Dataset entries
----------
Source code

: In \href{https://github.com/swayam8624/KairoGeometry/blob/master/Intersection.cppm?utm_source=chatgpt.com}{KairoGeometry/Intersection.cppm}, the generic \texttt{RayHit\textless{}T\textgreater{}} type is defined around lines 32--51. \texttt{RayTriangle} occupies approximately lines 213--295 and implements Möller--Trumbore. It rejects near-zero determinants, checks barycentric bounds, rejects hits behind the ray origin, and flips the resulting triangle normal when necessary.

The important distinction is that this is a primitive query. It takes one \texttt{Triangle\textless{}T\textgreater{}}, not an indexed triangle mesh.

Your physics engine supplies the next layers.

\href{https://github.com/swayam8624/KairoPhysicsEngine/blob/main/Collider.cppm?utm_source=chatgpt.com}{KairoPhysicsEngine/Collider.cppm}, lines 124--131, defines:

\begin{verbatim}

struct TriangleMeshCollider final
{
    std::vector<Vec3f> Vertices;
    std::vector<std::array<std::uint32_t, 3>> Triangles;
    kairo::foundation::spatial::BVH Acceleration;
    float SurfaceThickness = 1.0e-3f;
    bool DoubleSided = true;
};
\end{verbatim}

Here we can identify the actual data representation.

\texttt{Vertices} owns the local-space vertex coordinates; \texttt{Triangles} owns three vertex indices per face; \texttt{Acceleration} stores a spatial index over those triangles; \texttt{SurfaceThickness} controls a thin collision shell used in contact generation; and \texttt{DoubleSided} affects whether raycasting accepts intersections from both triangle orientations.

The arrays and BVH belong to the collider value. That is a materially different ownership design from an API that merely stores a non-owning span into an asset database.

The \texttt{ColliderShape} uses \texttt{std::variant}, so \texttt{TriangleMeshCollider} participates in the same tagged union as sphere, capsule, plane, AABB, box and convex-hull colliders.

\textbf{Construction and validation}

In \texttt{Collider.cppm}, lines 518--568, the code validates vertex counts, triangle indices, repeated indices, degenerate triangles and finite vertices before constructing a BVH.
----------
#### Problem:
Each record must be output word for word.

#### Output for this exercise:
Source code

: In \href{https://github.com/swayam8624/KairoGeometry/blob/master/Intersection.cppm?utm_source=chatgpt.com}{KairoGeometry/Intersection.cppm}, the generic \texttt{RayHit\textless{}T\textgreater{}} type is defined around lines 32--51. \texttt{RayTriangle} occupies approximately lines 213--295 and implements Möller--Trumbore. It rejects near-zero determinants, checks barycentric bounds, rejects hits behind the ray origin, and flips the resulting triangle normal when necessary.

The important distinction is that this is a primitive query. It takes one \texttt{Triangle\textless{}T\textgreater{}}, not an indexed triangle mesh.

Your physics engine supplies the next layers.

\href{https://github.com/swayam8624/KairoPhysicsEngine/blob/main/Collider.cppm?utm_source=chatgpt.com}{KairoPhysicsEngine/Collider.cppm}, lines 124--131, defines:

\begin{verbatim}

struct TriangleMeshCollider final
{
    std::vector<Vec3f> Vertices;
    std::vector<std::array<std::uint32_t, 3>> Triangles;
    kairo::foundation::spatial::BVH Acceleration;
    float SurfaceThickness = 1.0e-3f;
    bool DoubleSided = true;
};
\end{verbatim}

Here we can identify the actual data representation.

\texttt{Vertices} owns the local-space vertex coordinates; \texttt{Triangles} owns three vertex indices per face; \texttt{Acceleration} stores a spatial index over those triangles; \texttt{SurfaceThickness} controls a thin collision shell used in contact generation; and \texttt{DoubleSided} affects whether raycasting accepts intersections from both triangle orientations.

The arrays and BVH belong to the collider value. That is a materially different ownership design from an API that merely stores a non-owning span into an asset database.

The \texttt{ColliderShape} uses \texttt{std::variant}, so \texttt{TriangleMeshCollider} participates in the same tagged union as sphere, capsule, plane, AABB, box and convex-hull colliders.

\textbf{Construction and validation}

In \texttt{Collider.cppm}, lines 518--568, the code validates vertex counts, triangle indices, repeated indices, degenerate triangles and finite vertices before constructing a BVH.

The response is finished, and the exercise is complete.